DIRECTIONS — No output is needed beyond the number of lines in the listing that contain the word "userI".

DATA PROVIDED —
Start of Block

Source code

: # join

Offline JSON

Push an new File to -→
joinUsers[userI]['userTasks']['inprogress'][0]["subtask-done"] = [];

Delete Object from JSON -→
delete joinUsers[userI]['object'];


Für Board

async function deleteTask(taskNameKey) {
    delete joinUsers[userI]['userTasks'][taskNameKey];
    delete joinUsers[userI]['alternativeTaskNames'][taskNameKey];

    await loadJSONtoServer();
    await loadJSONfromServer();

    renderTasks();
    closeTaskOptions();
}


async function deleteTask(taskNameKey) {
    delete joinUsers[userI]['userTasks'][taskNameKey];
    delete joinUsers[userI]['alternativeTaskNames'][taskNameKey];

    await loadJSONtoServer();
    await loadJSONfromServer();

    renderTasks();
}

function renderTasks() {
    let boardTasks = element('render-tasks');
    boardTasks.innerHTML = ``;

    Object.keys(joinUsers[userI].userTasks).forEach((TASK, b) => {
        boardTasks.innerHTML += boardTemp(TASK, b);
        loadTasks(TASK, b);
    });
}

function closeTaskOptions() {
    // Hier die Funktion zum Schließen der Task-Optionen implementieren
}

End of Block

REPLY TO THE TASK — 7